Their futile bantering got on my nerves. I knew Olschansky’s devious tricks and maneuvers all too well and wanted to put an end to them. The surest method had always been to cite one of my celebrated quotations, so I cried, “Give the masses what they want! Fifty million coprophile flies can’t be wrong: eat shit!”
It made a palpable hit, and nearly everyone laughed; even Dreher made a half-grudging, half-acknowledging gesture toward me. Miss Alvaro was the only one who looked at me in outrage; she was at the point of getting up and leaving. Her place at the table was such, however, that an exit to the right would have entailed asking the whole wrestling troupe to get up and let her out, whereas to the left the frail Mrs. Löwinger had collapsed in a heap. Mrs. Löwinger shook, moaned, and gulped, then grabbed Miss Alvaro’s arm and dug her fingers into it.

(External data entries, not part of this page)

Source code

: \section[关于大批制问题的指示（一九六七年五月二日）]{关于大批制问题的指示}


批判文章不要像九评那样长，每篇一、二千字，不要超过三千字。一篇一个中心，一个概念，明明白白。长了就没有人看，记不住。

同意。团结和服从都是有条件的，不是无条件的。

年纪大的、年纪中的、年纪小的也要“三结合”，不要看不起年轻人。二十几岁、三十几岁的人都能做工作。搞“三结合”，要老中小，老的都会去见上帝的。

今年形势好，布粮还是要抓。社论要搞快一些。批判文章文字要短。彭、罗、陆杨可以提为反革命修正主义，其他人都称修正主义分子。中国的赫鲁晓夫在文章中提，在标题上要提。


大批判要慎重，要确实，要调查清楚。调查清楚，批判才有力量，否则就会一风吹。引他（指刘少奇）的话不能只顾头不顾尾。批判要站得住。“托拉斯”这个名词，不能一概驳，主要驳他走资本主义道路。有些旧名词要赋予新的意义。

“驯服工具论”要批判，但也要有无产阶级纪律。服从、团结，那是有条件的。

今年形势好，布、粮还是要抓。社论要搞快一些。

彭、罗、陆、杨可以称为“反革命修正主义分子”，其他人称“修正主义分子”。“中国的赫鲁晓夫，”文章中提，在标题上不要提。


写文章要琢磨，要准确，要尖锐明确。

“What’s wrong, for heaven’s sake?” Miss Alvaro cried.
Iolanthe sprang to her feet. “God Almighty, she’s losing the baby!”

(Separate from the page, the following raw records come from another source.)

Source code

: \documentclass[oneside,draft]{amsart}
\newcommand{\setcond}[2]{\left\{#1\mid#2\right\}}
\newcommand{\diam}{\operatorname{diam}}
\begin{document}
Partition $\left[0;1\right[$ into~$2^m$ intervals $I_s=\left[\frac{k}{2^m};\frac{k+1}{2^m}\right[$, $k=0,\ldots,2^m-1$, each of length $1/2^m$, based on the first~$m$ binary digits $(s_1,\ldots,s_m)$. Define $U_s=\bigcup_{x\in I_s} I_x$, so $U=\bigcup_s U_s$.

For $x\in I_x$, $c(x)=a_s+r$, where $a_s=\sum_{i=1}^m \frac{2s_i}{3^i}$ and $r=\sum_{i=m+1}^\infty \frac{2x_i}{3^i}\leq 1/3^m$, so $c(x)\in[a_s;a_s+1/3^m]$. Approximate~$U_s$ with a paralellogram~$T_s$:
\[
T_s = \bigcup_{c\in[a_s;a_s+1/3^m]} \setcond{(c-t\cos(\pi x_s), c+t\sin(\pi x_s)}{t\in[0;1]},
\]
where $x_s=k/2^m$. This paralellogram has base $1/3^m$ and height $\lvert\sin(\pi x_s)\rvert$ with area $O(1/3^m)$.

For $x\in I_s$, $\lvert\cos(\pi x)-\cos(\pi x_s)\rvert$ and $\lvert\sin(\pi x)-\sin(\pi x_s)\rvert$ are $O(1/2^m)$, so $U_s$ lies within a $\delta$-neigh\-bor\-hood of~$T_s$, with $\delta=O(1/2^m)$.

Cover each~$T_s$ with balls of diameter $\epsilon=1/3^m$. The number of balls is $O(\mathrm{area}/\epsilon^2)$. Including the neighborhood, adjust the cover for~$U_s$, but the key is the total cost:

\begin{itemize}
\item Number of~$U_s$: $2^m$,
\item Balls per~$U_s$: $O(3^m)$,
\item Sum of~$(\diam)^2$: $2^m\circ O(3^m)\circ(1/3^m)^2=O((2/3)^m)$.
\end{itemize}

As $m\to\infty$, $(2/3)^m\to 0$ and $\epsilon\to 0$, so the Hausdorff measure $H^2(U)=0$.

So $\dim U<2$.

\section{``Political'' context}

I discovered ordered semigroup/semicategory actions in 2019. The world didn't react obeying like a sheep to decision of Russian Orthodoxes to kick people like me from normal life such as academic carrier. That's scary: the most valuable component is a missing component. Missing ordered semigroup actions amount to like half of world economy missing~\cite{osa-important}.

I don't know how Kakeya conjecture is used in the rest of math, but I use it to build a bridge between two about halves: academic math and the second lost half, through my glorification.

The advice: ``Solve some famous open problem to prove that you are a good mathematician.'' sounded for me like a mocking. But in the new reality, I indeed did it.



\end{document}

Unfortunately she was right. Mrs. Löwinger was rushed off to hospital, and the next day her mother, red-eyed, told us that all hopes of an addition to the Löwinger family could be buried. When I went to say a few words of compassion to Mr. Löwinger, he looked at me with chill pride in his eyes and said, “I have no regrets; members of our race have no business bringing children into this world.”